Tuesday, February 14, 2012

Assertion Failed!

Topic: Varia

Assertion: noun. a positive statement or declaration, often without support or reason: a mere assertion; an unwarranted assertion.

In programming, an assertion is an expression which we want to be true always. In fact, usually whenever there is a piece of code of the form "assert(x)", if ever x is false the program will halt, pause at that point, allowing a programmer to examine the code and see what's wrong.

That is where this blog comes in. I'm not an expert programmer (or maybe I am but I don't know it) and I won't pretend to be. I won't pretend to be better than someone. I won't try to push my beliefs on you, and the code I post might be wrong sometimes. This blog is simply a place for me to pause and write my own little opinions and stuff. Things I found interesting, or things I want opinions about.

For those who want to get involved in programming but feel intimidated about online blogs, this is a good place to start reading.

I don't see this blog like a classroom, where I will preach my beliefs. Instead, I see it more like a small café where people can sit around while I rant away, opening discussion. That being said, the topics here will mostly have to do about programming, but may diverge into other computer science-y stuff.
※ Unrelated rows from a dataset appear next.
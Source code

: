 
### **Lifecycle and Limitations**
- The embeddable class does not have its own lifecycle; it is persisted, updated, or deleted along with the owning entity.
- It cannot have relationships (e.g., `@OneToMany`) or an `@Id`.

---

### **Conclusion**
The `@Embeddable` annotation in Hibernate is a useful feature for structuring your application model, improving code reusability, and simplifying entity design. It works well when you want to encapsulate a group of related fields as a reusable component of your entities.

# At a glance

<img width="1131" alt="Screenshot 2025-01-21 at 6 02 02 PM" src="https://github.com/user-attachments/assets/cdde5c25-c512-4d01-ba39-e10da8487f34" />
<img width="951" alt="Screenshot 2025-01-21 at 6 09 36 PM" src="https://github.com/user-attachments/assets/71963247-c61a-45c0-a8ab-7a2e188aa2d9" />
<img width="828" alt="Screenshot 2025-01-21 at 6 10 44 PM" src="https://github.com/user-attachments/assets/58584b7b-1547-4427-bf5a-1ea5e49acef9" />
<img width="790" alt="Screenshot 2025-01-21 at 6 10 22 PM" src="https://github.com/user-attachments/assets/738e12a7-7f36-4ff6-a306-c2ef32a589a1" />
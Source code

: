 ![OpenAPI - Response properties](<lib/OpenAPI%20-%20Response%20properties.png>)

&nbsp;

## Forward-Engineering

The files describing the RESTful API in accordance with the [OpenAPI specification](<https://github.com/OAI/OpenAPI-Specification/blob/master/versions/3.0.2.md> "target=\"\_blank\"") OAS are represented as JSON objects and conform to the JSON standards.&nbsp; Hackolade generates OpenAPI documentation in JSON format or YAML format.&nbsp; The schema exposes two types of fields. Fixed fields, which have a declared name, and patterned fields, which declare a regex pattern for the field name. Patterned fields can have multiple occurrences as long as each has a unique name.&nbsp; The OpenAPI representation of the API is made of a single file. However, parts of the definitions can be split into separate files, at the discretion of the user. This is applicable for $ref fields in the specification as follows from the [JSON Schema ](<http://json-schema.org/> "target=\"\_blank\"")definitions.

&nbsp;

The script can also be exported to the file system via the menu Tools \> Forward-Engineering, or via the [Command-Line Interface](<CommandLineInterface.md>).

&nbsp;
The title of this blog actually refers to a piece of obscure code I ran into. The subroutine in question was never used, and had a single line: "assert(FALSE)". This means that anytime that subroutine would run, the code would crash. I almost felt sad for that subroutine (before I destroyed it), how it was never called and would only cause trouble. Despite all the funny or depressing things I've seen devs (developers) write over the few years I've been programming, this one stands out.

Anyways, I've ranted for long enough. Next post: who am I? Perhaps.

Peace out,
Snowman

2 comments:

  1. assert(FALSE) means scream at me if the method is called during testing, but don't risk screwing up my production code. it's awesome if your tests have 100% coverage, and it's not in some library that someone else might use...so pretty much never.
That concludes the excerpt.